(Rhysand)

It was quiet, only the whispers of wind assaulting the mountain front outside seeped in, its moaning echoing through the deserted hallways like wraiths in mourning-their cries high and wailing much like the sound of discord that weaved through my own soul.

That empty, hollow dissonance that plagued my every step.

That symphony had droned through these halls for millennia, the chilling call that summoned those who reveled in darkness to come and play, to gorge themselves on the nightmares of the world and to get drunk on its cruelty, to writhe in its pleasure.

Now, those who had answered the call and dwelled in its darkness did so no longer.

I propped my elbow on my knee, resting my chin on my hand as I took in the sight before me, watching from the high throne that no longer served a ruler. Nothing more than an empty chair now.

The onyx tables, once overladen with food and drink, now sat empty, only dusty cobwebs clinging to the rims and bases of hastily discarded goblets, waving in the subtle draft of that howling wind that crept its way through the cracks of the mountain. A single unopened bottle of dark wine lay tipped on its side between the pewter dishes, fallen as though the last person who had touched it had been about to open it when they'd had dissolved into dust and gently knocked it askew.

I hadn't been to the Hewn City since that night, the night that I'd finished what had begun so many centuries before and had culminated in a vicious wound that had bled the Court of Dreams, my family, dry.

Keir had barely turned to acknowledge my presence when I'd arrived all those years ago, barely had time to register my or my family's appearance before I'd misted him and his filth into blood rain.
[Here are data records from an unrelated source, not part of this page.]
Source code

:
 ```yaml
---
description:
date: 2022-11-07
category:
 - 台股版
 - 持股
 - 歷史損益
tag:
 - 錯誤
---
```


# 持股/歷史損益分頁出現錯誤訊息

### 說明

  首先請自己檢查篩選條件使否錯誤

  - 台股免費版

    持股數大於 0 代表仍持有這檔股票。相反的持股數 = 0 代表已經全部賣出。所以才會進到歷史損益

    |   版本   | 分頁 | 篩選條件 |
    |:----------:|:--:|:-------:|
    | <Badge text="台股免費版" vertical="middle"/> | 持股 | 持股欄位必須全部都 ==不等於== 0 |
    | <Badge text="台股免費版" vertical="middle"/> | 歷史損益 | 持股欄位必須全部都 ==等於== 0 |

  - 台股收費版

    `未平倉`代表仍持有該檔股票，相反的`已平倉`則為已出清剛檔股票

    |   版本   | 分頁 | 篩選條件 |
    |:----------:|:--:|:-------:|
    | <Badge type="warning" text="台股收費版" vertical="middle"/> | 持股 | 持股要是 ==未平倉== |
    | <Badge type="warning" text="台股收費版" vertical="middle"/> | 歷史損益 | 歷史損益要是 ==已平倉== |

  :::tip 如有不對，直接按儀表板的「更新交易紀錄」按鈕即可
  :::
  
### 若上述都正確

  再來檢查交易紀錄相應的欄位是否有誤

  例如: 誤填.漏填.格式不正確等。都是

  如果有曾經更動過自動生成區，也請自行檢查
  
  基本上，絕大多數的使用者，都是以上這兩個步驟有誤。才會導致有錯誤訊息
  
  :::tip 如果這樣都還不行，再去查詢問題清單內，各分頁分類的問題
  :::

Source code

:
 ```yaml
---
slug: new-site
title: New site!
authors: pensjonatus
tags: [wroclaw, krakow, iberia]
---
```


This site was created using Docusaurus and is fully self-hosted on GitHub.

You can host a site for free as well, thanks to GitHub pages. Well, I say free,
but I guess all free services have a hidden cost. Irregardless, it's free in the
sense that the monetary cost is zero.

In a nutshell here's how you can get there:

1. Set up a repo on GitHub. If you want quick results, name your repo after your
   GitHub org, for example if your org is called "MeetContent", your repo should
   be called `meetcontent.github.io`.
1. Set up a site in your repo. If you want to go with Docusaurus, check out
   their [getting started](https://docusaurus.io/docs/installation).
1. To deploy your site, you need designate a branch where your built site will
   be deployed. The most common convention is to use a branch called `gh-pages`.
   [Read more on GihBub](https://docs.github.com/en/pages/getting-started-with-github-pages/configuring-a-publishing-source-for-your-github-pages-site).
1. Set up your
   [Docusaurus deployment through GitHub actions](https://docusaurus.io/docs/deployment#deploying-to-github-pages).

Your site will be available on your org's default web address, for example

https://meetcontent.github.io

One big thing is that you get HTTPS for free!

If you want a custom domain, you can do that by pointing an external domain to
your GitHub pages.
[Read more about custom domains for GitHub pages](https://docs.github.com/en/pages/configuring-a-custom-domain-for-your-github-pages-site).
I'd been too furious and bloodthirsty to have even enjoyed destroying them.

His poison had spread far enough and like a wound festering in a limb it was best that he was removed, quickly and efficiently, even if the need to break him again and again still thrummed through me. Part of me wished that I had savored it, had taken the time to tear him apart piece by agonizing piece, each blow a repayment for every second of agony and fear my daughter had suffered through in her final moments.

The image of her broken, mutilated wings rose to the front of my mind, the snapped sinew and delicate membrane shredded like thin paper.

Darkness rumbled through the court and into the mountain below as my temper rolled, this accursed place a taunting reminder of those who had hurt those I loved the most time and time again.

The distant memory of an iron nail puncturing a womb and a note flashed through my mind alongside the delicate face and vibrant violet eyes that I had cherished above all else.

I barely felt the droplets as they dripped to my pants, speckling dark patches across the fabric.

I should have never bargained with them, should have never granted him access to my home. Mor had known that his presence would eventually poison Velaris, would eventually taint what she and I both loved most.

We could have never known it would be such a vital part. That the cruel, conniving bastard would bargain with my mother's people to strike where it would hurt most. The prick had covered his tracks well, too, so well that had it not been for the loose-tongued woman from the Hewn City it might have taken us years to track it back to him.

Fortunately, she'd offered up everything without an ounce of resistance, whether from fear or guilt I still wasn't certain.

My hands clamped down on the chair's edge, knuckles white as I looked at the empty court before me once more.

I could destroy it, bring it down entirely, eradicate this chasm of sorrow and hatred that had no place in my court or my existence.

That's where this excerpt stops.